I'm not in the business of equivocating away my rights with lesser of two evils. Bye

"equivocating"? ..You seem to be doing just that.
But that's ok. as I stated previously, your response is what I expected.

e·quiv·o·cate
/əˈkwivəˌkāt/

verb
gerund or present participle: equivocating
  1. use ambiguous language so as to avoid committing oneself.
 
@dakatl and all...

I'll be honest, there is convincing evidence that UBC, registration, etc actually does decrease gun crime, violent crime fatalities, and suicides. It's not conclusive by any means, but it's arguable at least. I think it's a disservice to our side of the debate to not admit that the other side has some acceptable basis for their points.

I just don't think those relatively small statistical improvements to safety outweigh the importance of the purpose of the 2nd amendment.

Let me be clear on what I think that purpose is also... I don't think it means that we have the ability to overthrow the government. It just means that individuals have the ability to get the ability to overthrow the government. We don't get tanks and canons and whatnot. We do get the tools necessary to procure some tanks and whatnot if it came to that. Generally, we have the tools necessary for a SHTF type situation, whatever the cause may be. We are not 100% dependent and at the mercy of the government. (maybe 80-90% but definitely not 100%, lol)
It hasn't worked in California, New York or Chicago...
 
That just plays into gun control advocate talking points though. They're saying that state laws don't work, they need country wide legislation. Look at countries that have enacted strict gun control and there's different results. There are lots of other contributing factors for Vermont. Australia had a few school shooting and went full tilt gun control. Mass shooting are greatly reduced now. The fact is that less guns means less shootings. I agree that the cost is not worth more gun control though. Just saying that the gun control "facts" are not fact, but are not all totally false either.

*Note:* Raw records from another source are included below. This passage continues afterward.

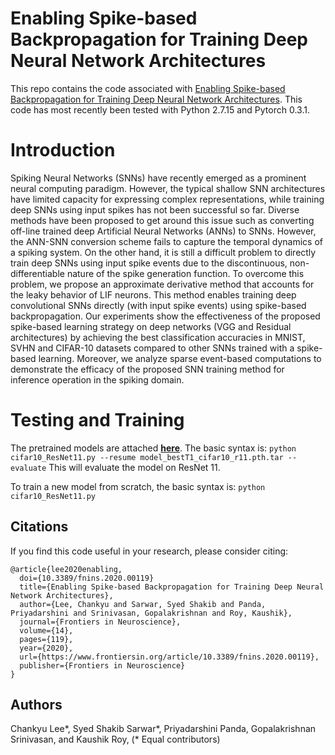 # Enabling Spike-based Backpropagation for Training Deep Neural Network Architectures

This repo contains the code associated with [Enabling Spike-based Backpropagation for Training Deep Neural Network Architectures](https://www.frontiersin.org/articles/10.3389/fnins.2020.00119/abstract). This code has most recently been tested with Python 2.7.15 and Pytorch 0.3.1.



# Introduction

Spiking Neural Networks (SNNs) have recently emerged as a prominent neural computing paradigm. However, the typical shallow SNN architectures have limited capacity for expressing complex representations, while training deep SNNs using input spikes has not been successful so far. Diverse methods have been proposed to get around this issue such as converting off-line trained deep Artificial Neural Networks (ANNs) to SNNs. However, the ANN-SNN conversion scheme fails to capture the temporal dynamics of a spiking system. On the other hand, it is still a difficult problem to directly train deep SNNs using input spike events due to the discontinuous, non-differentiable nature of the spike generation function. To overcome this problem, we propose an approximate derivative method that accounts for the leaky behavior of LIF neurons. This method enables training deep convolutional SNNs directly (with input spike events) using spike-based backpropagation. Our experiments show the effectiveness of the proposed spike-based learning strategy on deep networks (VGG and Residual architectures) by achieving the best classification accuracies in MNIST, SVHN and CIFAR-10 datasets compared to other SNNs trained with a spike-based learning. Moreover, we analyze sparse event-based computations to demonstrate the efficacy of the proposed SNN training method for inference operation in the spiking domain.


# Testing and Training
The pretrained models are attached [__**here**__](https://www.dropbox.com/sh/vvq9afkq90refka/AAAIEnyBZ_wO7eM510GCyZ8ta?dl=0). The basic syntax is:
```python cifar10_ResNet11.py --resume model_bestT1_cifar10_r11.pth.tar --evaluate```
This will evaluate the model on ResNet 11.

To train a new model from scratch, the basic syntax is:
```python cifar10_ResNet11.py```


## Citations

If you find this code useful in your research, please consider citing:

```
@article{lee2020enabling,
  doi={10.3389/fnins.2020.00119}
  title={Enabling Spike-based Backpropagation for Training Deep Neural Network Architectures},
  author={Lee, Chankyu and Sarwar, Syed Shakib and Panda, Priyadarshini and Srinivasan, Gopalakrishnan and Roy, Kaushik},
  journal={Frontiers in Neuroscience},
  volume={14},
  pages={119},
  year={2020},
  url={https://www.frontiersin.org/article/10.3389/fnins.2020.00119},
  publisher={Frontiers in Neuroscience}
}
```


## Authors

Chankyu Lee*, Syed Shakib Sarwar*, Priyadarshini Panda, Gopalakrishnan Srinivasan, and Kaushik Roy, (* Equal contributors)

I'll be honest, I don't know what corporations have, but WWII stuff isn't what I'm talking about. That's 80yr old tech. Modern stuff is tough to get as I understand it.
Does it really matter if shooting go down if another weapon instead is used? You sight Australia crime by firearm did reduce, murder, rape and armed robberies went up. Isn't the goal to reduce crime? What good is a gun ban when the end results are more crime?
 
Does it really matter if shooting go down if another weapon instead is used? You sight Australia crime by firearm did reduce, murder, rape and armed robberies went up. Isn't the goal to reduce crime? What good is a gun ban when the end results are more crime?
Can you site a source for those increased crime stats? Murder went down actually and I stopped checking there

upload_2021-3-7_11-13-27.png
 
Vermont gun laws just changed in Feb 2021.
Chip Chip Chip.

True, but irrelevant to my point that gun laws have zero correlation with crime.

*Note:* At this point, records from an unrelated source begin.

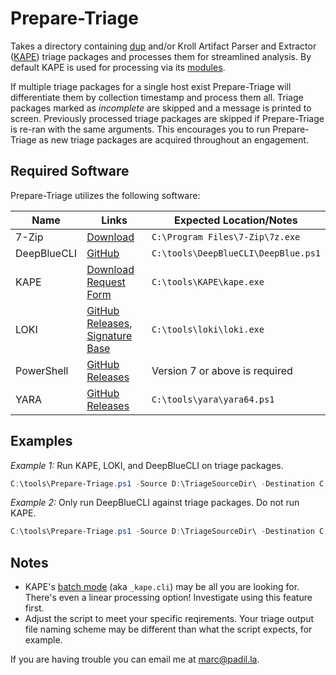 # Prepare-Triage

Takes a directory containing [dup](https://tzworks.net/prototype_page.php?proto_id=37) and/or Kroll Artifact Parser and Extractor ([KAPE](https://www.kroll.com/en/services/cyber-risk/investigate-and-respond/kroll-artifact-parser-extractor-kape)) triage packages and processes them for streamlined analysis. By default KAPE is used for processing via its [modules](https://ericzimmerman.github.io/KapeDocs/#!Pages\2.2-Modules.md).

If multiple triage packages for a single host exist Prepare-Triage will differentiate them by collection timestamp and process them all. Triage packages marked as *incomplete* are skipped and a message is printed to screen. Previously processed triage packages are skipped if Prepare-Triage is re-ran with the same arguments. This encourages you to run Prepare-Triage as new triage packages are acquired throughout an engagement.

## Required Software

Prepare-Triage utilizes the following software:

|Name|Links|Expected Location/Notes|
|----|----|----|
|7-Zip|[Download](https://www.7-zip.org/download.html)|`C:\Program Files\7-Zip\7z.exe`|
|DeepBlueCLI|[GitHub](https://github.com/sans-blue-team/DeepBlueCLI)|`C:\tools\DeepBlueCLI\DeepBlue.ps1`|
|KAPE|[Download Request Form](https://www.kroll.com/en/services/cyber-risk/investigate-and-respond/kroll-artifact-parser-extractor-kape)|`C:\tools\KAPE\kape.exe`|
|LOKI|[GitHub Releases](https://github.com/Neo23x0/Loki/releases), [Signature Base](https://github.com/Neo23x0/signature-base)|`C:\tools\loki\loki.exe`|
|PowerShell|[GitHub Releases](https://github.com/PowerShell/powershell/releases)|Version 7 or above is required
|YARA|[GitHub Releases](https://github.com/VirusTotal/yara/releases)|`C:\tools\yara\yara64.ps1`|

## Examples

*Example 1:* Run KAPE, LOKI, and DeepBlueCLI on triage packages.

```PowerShell
C:\tools\Prepare-Triage.ps1 -Source D:\TriageSourceDir\ -Destination C:\OutputDir\ -Scans Loki,DeepBlueCLI
```

*Example 2:* Only run DeepBlueCLI against triage packages. Do not run KAPE.

```PowerShell
C:\tools\Prepare-Triage.ps1 -Source D:\TriageSourceDir\ -Destination C:\OutputDir\ -Scans DeepBlueCLI -NoKape
```

## Notes

- KAPE's [batch mode](https://ericzimmerman.github.io/KapeDocs/#!Pages\3.1-Batch-mode.md) (aka `_kape.cli`) may be all you are looking for. There's even a linear processing option! Investigate using this feature first.
- Adjust the script to meet your specific reqirements. Your triage output file naming scheme may be different than what the script expects, for example.

If you are having trouble you can email me at [marc@padil.la](mailto:marc@padil.la).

That just plays into gun control advocate talking points though. They're saying that state laws don't work, they need country wide legislation. Look at countries that have enacted strict gun control and there's different results. There are lots of other contributing factors for Vermont. Australia had a few school shooting and went full tilt gun control. Mass shooting are greatly reduced now. The fact is that less guns means less shootings. I agree that the cost is not worth more gun control though. Just saying that the gun control "facts" are not fact, but are not all totally false either.

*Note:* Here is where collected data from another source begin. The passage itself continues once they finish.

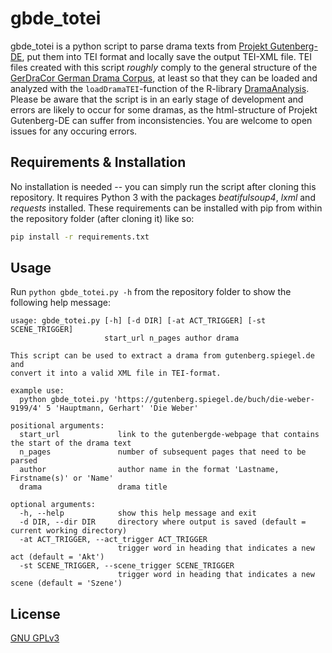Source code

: # gbde_totei

gbde_totei is a python script to parse drama texts from [Projekt Gutenberg-
DE](https://gutenberg.spiegel.de/), put them into TEI format and locally save
the output TEI-XML file. TEI files created with this script *roughly* comply to
the general structure of the
[GerDraCor German Drama Corpus](https://github.com/quadrama/gerdracor), at
least so that they can be loaded and analyzed with the `loadDramaTEI`-function
of the R-library [DramaAnalysis](https://github.com/quadrama/DramaAnalysis).
Please be aware that the script is in an early stage of development and errors
are likely to occur for some dramas, as the html-structure of Projekt
Gutenberg-DE can suffer from inconsistencies. You are welcome to open issues
for any occuring errors.

## Requirements & Installation

No installation is needed -- you can simply run the script after cloning this
repository. It requires Python 3 with the packages *beatifulsoup4*, *lxml* and
*requests* installed. These requirements can be installed with pip from within
the repository folder (after cloning it) like so:
```bash
pip install -r requirements.txt
```
## Usage

Run `python gbde_totei.py -h` from the repository folder to show the following
help message:
```
usage: gbde_totei.py [-h] [-d DIR] [-at ACT_TRIGGER] [-st SCENE_TRIGGER]
                     start_url n_pages author drama

This script can be used to extract a drama from gutenberg.spiegel.de and
convert it into a valid XML file in TEI-format.

example use:
  python gbde_totei.py 'https://gutenberg.spiegel.de/buch/die-weber-9199/4' 5 'Hauptmann, Gerhart' 'Die Weber'

positional arguments:
  start_url             link to the gutenbergde-webpage that contains the start of the drama text
  n_pages               number of subsequent pages that need to be parsed
  author                author name in the format 'Lastname, Firstname(s)' or 'Name'
  drama                 drama title

optional arguments:
  -h, --help            show this help message and exit
  -d DIR, --dir DIR     directory where output is saved (default = current working directory)
  -at ACT_TRIGGER, --act_trigger ACT_TRIGGER
                        trigger word in heading that indicates a new act (default = 'Akt')
  -st SCENE_TRIGGER, --scene_trigger SCENE_TRIGGER
                        trigger word in heading that indicates a new scene (default = 'Szene')
```

## License
[GNU GPLv3](https://choosealicense.com/licenses/gpl-3.0/)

I'll be honest, I don't know what corporations have, but WWII stuff isn't what I'm talking about. That's 80yr old tech. Modern stuff is tough to get as I understand it.

Please read that site, or better yet, read his book since it's a little more digestible than hopping around a web site.

https://smile.amazon.com/gp/product/1510760075/ref=ppx_yo_dt_b_search_asin_title?ie=UTF8&psc=1

In Australia crime spiked after their mass confiscation of firearms. It has not caused a decrease in gun-related crimes, whether individual or en-masse. Even the government estimates that there are as many guns on Oz as there were before the confiscation. Just now they are mostly in the hands of the bad guys.

And Australia didn't have school shooting, it was a mass shooting in public (Port Arthur) that triggered their gun control. If you look at the list below, you will see that Australia has never had a lot of mass shootings. In fact (as Green points out in his books) Australian's tend to kill each other without guns.

https://en.wikipedia.org/wiki/List_of_massacres_in_Australia

And you will notice lots of 'mass' shootings that happened AFTER the Port Arthur attack and general confiscation in the late 1990s. Taking all the 'dangerous' guns did nothing to stop either spree killing or 'gun crime'.


In the UK violent crime is an order of magnitude higher than in the US. English citizens are completely disarmed and suffer grave legal penalties for being involved in a self-defense incident.

Because such drastic penalties are placed on using guns (which are still available to criminals) knives are more common, which does nothing to help injurer rates, since knives and handguns are equally lethal (~20% fatal).


Heck, even in gun-crazy US more people are killed 'hands-on' each year than with any kind of long gun. And since 'assault weapons' are only a subset of all long guns, that shows how useless any kind of ban on them would be.


And then you have countries like Mexico. I doubt anyone would hold them up as a poster child for low crime rates, yet they probably have the strictest gun control laws on the planet.

There is exactly ONE gun store in the entire country where the few citizens blessed with the right paperwork can buy a legal firearm. They are limited to a small amount of ammunition on 'non-military' calibers, so no 9mm, no 5.56, no 308. Trying to actually carry your gun for self defense requires an entirely separate crop of paperwork.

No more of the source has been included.